Sunday, February 7, 2010

A Nation of Hypocrites: Why Do Americans Expect More For Less?

Jacob Weisberg's latest essay in Slate offers a very provocative explanation for the bitter standoff in national politics: American voters embrace highly contradictory positions. Although other commentators have made similar observations regarding public opinion in the past, Weisberg's analysis seems quite relevant to contemporary politics. Here is a sample:
Anybody who says you can't have it both ways clearly hasn't been spending much time reading opinion polls lately. One year ago, 59 percent of the American public liked the stimulus plan, according to Gallup. A few months later, with the economy still deeply mired in recession, a majority of the same size said Obama was spending too much money on it. There's nothing wrong with changing your mind, of course, but opinion polls over the last year reflect something altogether more troubling: a country that simultaneously demands and rejects action on unemployment, deficits, health care, climate change, and a whole host of other major problems. Sixty percent of Americans want stricter regulations of financial institutions. But nearly the same proportion says we're suffering from too much regulation on business. That kind of illogic—or, if you prefer, susceptibility to rhetorical manipulation—is what locks the status quo in place.
Weisberg contends that Americans hate government in the "abstract" but love it in the "particular." They claim to want less government spending and a reduction in taxes and the deficit, but they want more services from the government, which means more spending and taxes and, potentially, greater deficits.

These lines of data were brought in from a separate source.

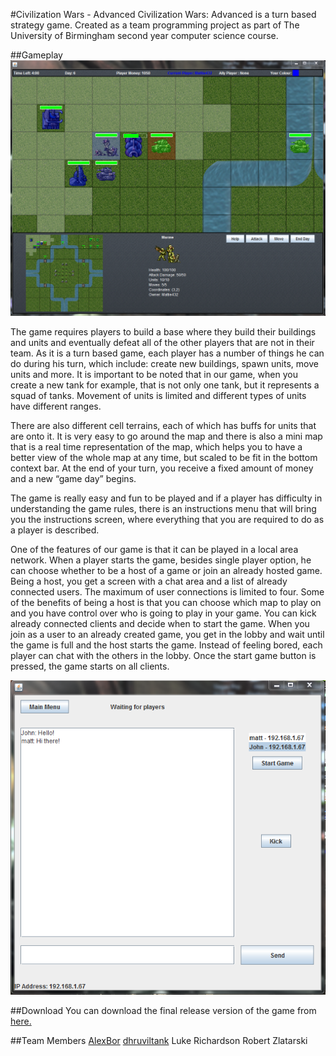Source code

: #Civilization Wars - Advanced
Civilization Wars: Advanced is a turn based strategy game. Created as a team programming project as part of The University of Birmingham second year computer science course.


##Gameplay
![alt text](https://raw.githubusercontent.com/Mattie432/Civilization-Wars-Advanced/master/project-report/Screenshots/gameplay-large.png?token=3811007__eyJzY29wZSI6IlJhd0Jsb2I6TWF0dGllNDMyL0NpdmlsaXphdGlvbi1XYXJzLUFkdmFuY2VkL21hc3Rlci9wcm9qZWN0LXJlcG9ydC9TY3JlZW5zaG90cy9nYW1lcGxheS1sYXJnZS5wbmciLCJleHBpcmVzIjoxNDA0NzM2MzQxfQ%3D%3D--e23fabc47c4dadb567f2e4490afabeedc9932164 "Gameplay image (large)")

The game requires players to build a base where they build their buildings and units and eventually defeat all of the other players that are not in their team. As it is a turn based game, each player has a number of things he can do during his turn, which include: create new buildings, spawn units, move units and more. It is important to be noted that in our game, when you create a new tank for example, that is not only one tank, but it represents a squad of tanks. Movement of units is limited and different types of units have different ranges.

There are also different cell terrains, each of which has buffs for units that are onto it. It is very easy to go around the map and there is also a mini map that is a real time representation of the map, which helps you to have a better view of the whole map at any time, but scaled to be fit in the bottom context bar. At the end of your turn, you receive a fixed amount of money and a new “game day” begins.

The game is really easy and fun to be played and if a player has difficulty in understanding the game rules, there is an instructions menu that will bring you the instructions screen, where everything that you are required to do as a player is described.

One of the features of our game is that it can be played in a local area network. When a player starts the game, besides single player option, he can choose whether to be a host of a game or join an already hosted game. Being a host, you get a screen with a chat area and a list of already connected users. The maximum of user connections is limited to four. Some of the benefits of being a host is that you can choose which map to play on and you have control over who is going to play in your game. You can kick already connected clients and decide when to start the game.
 When you join as a user to an already created game, you get in the lobby and wait until the game is full and the host starts the game. Instead of feeling bored, each player can chat with the others in the lobby. Once the start game button is pressed, the game starts on all clients.
 
![alt text](https://raw.githubusercontent.com/Mattie432/Civilization-Wars-Advanced/master/project-report/Screenshots/multiplayerMenu.png?token=3811007__eyJzY29wZSI6IlJhd0Jsb2I6TWF0dGllNDMyL0NpdmlsaXphdGlvbi1XYXJzLUFkdmFuY2VkL21hc3Rlci9wcm9qZWN0LXJlcG9ydC9TY3JlZW5zaG90cy9tdWx0aXBsYXllck1lbnUucG5nIiwiZXhwaXJlcyI6MTQwNDczNjcyM30%3D--b7b49953ced729f47a98e318ac99ee946e75ca37 "Multiplayer Menu")

##Download
You can download the final release version of the game from [here.](https://github.com/Mattie432/Civilization-Wars-Advanced/releases "Download the game")

##Team Members
[AlexBor](https://github.com/alexbor "View Profile")
[dhruviltank](https://github.com/dhruviltank "View Profile")
Luke Richardson
Robert Zlatarski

While Weisberg is certainly liberal, he tries to view this problem free of partisanship. Both sides, Weisberg argues, contribute to American hypocrisy: "Where Republicans encourage popular myths about taxes, spending, and climate change, Democrats tend to stoke our fantasies about the sustainability of entitlement spending as well as about the cost of new programs."

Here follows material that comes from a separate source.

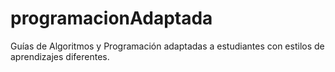 # programacionAdaptada
Guías de Algoritmos y Programación adaptadas a estudiantes con estilos de aprendizajes diferentes.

My Take: Weisberg's analysis has a lot of truth to it. In the recent past, Americans supported two costly wars with simultaneous tax cuts. Now, they are foaming at the mouth over deficits. Many of these same anti-deficit folks want the government "out of Medicare," which is about as contradictory a statement as possible. The country went into a deep panic when banks were failing, but now people across the political spectrum loathe the fact that two administrations have spent money to stem the crisis and stabilize financial markets. Finally, as Weisberg observes, a majority of Americans want the government to support people who are unemployed, but they apparently do not want to spend any money to accomplish this goal.

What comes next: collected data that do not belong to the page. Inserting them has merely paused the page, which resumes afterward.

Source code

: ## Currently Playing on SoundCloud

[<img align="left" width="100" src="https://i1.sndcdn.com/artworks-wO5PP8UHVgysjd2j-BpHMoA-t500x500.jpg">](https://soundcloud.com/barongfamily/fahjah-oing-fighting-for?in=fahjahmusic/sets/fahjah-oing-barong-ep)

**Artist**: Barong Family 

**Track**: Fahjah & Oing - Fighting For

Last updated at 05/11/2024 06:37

What causes people to embrace such inconsistent positions? I would attribute this situation in part to the nation's collectively short attention span, impatience, and the American Idolization of the national culture which causes people to crave shiny results, rather than dealing with the ugly and difficult reality. American pop culture glamorizes some of the most unglamorous work -- crime scene investigation, surgeries, autopsies, policing, and even war. Apparently, Americans can't handle the truth. In turn, the inability to approach the world honestly is probably a significant factor behind hypocrisy and inconsistent behavior.

Update: Kathy Kattenburg at the Moderate Voice has a similar take: Politicians Are All the Same. They Give Us Exactly What We Ask For. Matt Yglesias does not.